Diferentes casos de uso

Estos instrumentos tienen diferentes ámbitos de aplicación. Las stablecoins en euros son los caballos de batalla del ecosistema cripto: se utilizan para liquidaciones con activos cripto, proporcionar liquidez en finanzas descentralizadas (DeFi), pagos transfronterizos y operaciones programables. El euro digital, por otro lado, está diseñado principalmente para pagos cotidianos: compras en tiendas, transferencias entre personas y pagos al gobierno.

El acceso a ellos también está organizado de manera diferente. Las stablecoins en euros son accesibles a través de billeteras cripto como MetaMask, Phantom y Ledger, así como a través de neobancos y corredores. El euro digital se distribuirá a través de aplicaciones bancarias y de pago tradicionales, con la participación de intermediarios autorizados.

Por qué esto es importante para toda Europa

La idea principal de Hansen es simple pero críticamente importante: un instrumento no puede considerarse un sustituto del otro.
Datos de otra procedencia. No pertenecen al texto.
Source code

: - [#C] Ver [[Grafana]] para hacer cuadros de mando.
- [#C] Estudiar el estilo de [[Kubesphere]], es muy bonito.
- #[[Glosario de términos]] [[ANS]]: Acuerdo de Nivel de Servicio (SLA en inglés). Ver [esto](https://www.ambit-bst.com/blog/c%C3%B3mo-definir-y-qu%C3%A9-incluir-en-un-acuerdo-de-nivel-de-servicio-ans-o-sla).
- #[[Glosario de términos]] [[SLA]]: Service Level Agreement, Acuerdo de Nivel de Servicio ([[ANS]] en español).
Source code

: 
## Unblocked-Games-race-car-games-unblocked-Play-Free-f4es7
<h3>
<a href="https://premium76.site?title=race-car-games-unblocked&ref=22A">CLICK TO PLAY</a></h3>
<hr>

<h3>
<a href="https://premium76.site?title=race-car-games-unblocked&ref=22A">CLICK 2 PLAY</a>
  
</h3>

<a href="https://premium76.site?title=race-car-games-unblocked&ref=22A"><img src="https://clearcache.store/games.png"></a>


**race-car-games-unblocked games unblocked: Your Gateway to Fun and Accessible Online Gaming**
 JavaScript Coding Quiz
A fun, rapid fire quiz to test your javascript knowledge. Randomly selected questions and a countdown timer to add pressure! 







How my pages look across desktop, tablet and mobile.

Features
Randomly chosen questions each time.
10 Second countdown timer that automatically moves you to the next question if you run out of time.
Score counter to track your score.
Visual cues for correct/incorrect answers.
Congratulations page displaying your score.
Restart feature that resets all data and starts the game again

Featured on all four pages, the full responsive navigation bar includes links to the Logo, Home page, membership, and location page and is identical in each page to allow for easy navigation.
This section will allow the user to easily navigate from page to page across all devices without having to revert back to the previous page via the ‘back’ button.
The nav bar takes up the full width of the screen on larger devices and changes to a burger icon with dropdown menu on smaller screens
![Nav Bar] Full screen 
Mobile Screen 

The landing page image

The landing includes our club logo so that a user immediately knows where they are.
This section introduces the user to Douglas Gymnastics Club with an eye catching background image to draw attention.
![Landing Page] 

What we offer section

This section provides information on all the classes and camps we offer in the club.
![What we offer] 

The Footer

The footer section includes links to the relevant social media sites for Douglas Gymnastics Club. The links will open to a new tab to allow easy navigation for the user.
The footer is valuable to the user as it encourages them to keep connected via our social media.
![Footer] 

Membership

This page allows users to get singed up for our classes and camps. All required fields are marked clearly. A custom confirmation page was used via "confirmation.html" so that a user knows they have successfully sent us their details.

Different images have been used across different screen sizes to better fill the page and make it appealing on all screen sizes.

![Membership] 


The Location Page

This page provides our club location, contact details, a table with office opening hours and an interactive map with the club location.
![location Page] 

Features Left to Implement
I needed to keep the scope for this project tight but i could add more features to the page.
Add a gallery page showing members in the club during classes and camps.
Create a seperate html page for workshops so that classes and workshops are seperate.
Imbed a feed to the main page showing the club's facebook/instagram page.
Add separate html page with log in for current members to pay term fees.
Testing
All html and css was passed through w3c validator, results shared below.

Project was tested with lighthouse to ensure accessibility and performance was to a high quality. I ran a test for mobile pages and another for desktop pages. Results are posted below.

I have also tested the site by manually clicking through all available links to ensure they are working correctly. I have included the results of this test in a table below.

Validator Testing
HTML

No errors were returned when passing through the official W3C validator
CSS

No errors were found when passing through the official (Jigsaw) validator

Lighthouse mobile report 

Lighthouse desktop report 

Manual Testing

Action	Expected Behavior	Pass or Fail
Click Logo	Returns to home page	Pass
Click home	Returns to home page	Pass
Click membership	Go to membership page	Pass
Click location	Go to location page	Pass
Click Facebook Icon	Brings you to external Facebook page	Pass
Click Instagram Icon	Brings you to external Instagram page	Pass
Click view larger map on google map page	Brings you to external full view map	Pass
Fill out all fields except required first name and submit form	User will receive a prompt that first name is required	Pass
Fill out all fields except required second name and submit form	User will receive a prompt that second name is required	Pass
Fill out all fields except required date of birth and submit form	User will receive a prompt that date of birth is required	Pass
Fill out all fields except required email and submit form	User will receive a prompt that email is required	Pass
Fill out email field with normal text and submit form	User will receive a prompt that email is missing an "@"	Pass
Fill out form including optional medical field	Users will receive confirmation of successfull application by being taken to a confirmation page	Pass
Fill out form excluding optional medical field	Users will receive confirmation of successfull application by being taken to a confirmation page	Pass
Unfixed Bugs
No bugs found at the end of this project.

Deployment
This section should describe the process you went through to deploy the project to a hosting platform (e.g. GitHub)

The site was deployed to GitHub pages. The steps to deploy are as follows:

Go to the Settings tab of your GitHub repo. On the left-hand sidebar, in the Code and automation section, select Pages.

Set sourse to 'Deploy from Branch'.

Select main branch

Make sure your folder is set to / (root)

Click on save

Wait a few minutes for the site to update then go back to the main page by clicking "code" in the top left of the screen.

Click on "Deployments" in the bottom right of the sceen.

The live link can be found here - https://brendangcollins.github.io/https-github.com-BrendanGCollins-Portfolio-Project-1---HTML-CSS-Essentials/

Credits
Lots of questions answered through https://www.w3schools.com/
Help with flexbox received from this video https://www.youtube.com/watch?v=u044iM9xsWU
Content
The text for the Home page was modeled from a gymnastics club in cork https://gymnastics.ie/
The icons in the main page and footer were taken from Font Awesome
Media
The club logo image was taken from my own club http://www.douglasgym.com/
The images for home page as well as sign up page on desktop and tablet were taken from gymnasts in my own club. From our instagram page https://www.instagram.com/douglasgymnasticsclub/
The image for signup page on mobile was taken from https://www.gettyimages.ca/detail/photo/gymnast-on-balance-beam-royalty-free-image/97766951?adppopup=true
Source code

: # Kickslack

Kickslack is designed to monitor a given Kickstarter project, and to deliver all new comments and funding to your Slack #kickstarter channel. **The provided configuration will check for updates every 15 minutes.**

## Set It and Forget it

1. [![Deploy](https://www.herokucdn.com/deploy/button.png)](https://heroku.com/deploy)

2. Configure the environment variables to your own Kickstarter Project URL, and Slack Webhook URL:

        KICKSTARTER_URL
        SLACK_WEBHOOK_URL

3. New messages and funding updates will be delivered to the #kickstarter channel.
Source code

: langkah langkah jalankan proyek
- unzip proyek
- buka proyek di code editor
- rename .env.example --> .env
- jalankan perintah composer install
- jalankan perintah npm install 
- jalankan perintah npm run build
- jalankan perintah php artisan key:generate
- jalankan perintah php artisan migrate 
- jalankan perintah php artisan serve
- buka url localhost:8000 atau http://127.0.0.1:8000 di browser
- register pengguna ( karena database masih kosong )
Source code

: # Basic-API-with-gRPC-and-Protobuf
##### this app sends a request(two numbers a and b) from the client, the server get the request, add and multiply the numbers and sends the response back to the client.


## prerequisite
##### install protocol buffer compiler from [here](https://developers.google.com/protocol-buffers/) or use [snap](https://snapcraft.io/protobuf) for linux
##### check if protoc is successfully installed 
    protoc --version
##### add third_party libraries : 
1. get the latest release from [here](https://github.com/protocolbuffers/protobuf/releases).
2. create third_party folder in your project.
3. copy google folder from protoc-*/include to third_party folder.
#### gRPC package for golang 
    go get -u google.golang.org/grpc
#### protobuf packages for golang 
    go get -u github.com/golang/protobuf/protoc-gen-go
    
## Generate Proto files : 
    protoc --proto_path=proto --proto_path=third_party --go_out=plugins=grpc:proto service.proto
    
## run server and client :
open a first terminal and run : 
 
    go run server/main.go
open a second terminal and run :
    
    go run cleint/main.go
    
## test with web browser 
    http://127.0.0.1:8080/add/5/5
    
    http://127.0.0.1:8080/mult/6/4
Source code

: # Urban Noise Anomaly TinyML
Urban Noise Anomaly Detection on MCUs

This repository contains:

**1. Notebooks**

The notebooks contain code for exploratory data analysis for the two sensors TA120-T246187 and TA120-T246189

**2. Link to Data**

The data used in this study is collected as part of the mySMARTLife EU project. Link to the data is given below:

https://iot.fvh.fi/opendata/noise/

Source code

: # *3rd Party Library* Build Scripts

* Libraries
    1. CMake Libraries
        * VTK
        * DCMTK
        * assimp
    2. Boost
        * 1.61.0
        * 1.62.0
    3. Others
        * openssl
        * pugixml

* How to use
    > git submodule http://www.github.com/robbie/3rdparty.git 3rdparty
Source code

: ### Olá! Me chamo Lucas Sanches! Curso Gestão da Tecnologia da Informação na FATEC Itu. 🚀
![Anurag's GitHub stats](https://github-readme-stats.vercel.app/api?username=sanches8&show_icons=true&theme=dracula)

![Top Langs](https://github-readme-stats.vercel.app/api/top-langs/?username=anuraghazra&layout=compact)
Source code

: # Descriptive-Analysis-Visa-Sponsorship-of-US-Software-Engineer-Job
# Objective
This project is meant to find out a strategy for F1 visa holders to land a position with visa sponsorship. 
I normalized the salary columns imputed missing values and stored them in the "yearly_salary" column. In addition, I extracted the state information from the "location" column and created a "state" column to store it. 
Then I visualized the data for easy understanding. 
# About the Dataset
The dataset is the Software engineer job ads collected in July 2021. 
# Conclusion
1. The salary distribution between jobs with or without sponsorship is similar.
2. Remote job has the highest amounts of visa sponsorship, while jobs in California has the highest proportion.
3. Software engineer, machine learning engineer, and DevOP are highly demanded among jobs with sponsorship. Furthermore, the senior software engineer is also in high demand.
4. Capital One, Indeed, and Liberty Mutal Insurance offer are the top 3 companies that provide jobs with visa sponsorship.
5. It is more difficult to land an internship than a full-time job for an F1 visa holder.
No compiten directamente, sino que resuelven problemas diferentes. Por lo tanto, el enfoque hacia ellos, tanto en la regulación como en la política, debe ser propio.

El tema es especialmente relevante para Europa, que está desarrollando ambas direcciones simultáneamente. Por un lado, el conjunto de leyes MiCA ya ha establecido reglas para las stablecoins privadas en euros. Por otro lado, el BCE está impulsando su propio euro digital. El éxito de la Unión Europea, según Hansen, depende de si puede desarrollar ambos instrumentos en paralelo, sin sustituir uno por el otro.

Opinión del experto: El mercado tiende a simplificar las cosas complejas, pero en este caso la simplificación puede llevar a desequilibrios regulatorios. Si los políticos comienzan a regular las stablecoins como monedas digitales de bancos centrales o viceversa, corremos el riesgo de sofocar la innovación en DeFi sin obtener a cambio un sistema de pago conveniente. La separación de funciones no es una debilidad, sino una fortaleza del enfoque europeo.